*Record set:*
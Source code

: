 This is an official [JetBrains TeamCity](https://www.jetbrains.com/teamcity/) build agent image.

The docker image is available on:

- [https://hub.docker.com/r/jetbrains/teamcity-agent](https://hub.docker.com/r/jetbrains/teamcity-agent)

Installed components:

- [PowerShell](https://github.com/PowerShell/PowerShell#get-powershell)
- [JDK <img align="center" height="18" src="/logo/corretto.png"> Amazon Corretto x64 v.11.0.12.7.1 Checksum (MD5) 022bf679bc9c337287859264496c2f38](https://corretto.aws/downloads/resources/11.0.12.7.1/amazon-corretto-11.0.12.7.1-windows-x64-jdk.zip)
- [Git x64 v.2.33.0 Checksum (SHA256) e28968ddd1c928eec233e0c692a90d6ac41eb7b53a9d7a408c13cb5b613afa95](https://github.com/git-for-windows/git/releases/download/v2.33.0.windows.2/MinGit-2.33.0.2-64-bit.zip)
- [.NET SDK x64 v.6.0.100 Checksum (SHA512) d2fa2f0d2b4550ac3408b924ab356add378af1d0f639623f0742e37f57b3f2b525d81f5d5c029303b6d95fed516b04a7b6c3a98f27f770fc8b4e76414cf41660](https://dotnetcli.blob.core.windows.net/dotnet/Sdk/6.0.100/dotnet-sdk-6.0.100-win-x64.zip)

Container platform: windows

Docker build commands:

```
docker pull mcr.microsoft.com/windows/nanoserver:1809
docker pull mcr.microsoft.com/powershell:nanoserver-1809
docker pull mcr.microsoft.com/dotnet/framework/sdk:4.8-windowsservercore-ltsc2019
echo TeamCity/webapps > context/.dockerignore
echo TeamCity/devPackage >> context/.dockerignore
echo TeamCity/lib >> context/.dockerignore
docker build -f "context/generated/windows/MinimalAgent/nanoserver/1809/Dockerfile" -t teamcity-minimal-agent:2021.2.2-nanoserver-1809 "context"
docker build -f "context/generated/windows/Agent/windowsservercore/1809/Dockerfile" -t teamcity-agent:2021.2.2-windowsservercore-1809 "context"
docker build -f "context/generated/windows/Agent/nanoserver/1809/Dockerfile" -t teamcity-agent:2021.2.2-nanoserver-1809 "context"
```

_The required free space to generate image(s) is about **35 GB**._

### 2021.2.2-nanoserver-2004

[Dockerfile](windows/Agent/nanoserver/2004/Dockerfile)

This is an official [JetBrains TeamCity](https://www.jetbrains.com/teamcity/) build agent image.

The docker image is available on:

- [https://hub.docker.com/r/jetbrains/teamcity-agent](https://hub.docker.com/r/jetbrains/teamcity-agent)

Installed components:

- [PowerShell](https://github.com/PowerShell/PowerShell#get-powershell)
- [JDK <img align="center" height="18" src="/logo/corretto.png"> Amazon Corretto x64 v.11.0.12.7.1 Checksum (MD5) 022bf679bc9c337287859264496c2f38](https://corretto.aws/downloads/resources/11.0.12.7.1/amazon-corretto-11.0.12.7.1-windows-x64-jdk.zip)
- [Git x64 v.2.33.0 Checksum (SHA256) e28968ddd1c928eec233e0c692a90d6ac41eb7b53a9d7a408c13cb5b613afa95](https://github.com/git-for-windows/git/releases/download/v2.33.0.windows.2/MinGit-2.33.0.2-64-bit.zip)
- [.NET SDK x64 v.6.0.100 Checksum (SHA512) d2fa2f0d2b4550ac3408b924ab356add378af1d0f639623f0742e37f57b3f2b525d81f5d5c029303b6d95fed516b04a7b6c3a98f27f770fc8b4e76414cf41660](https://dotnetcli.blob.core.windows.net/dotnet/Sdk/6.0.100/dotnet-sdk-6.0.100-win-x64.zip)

*What you should do:*
Note every line of the entries in which "This" appears, and copy it down.

*Reply:*
: This is an official [JetBrains TeamCity](https://www.jetbrains.com/teamcity/) build agent image.
This is an official [JetBrains TeamCity](https://www.jetbrains.com/teamcity/) build agent image.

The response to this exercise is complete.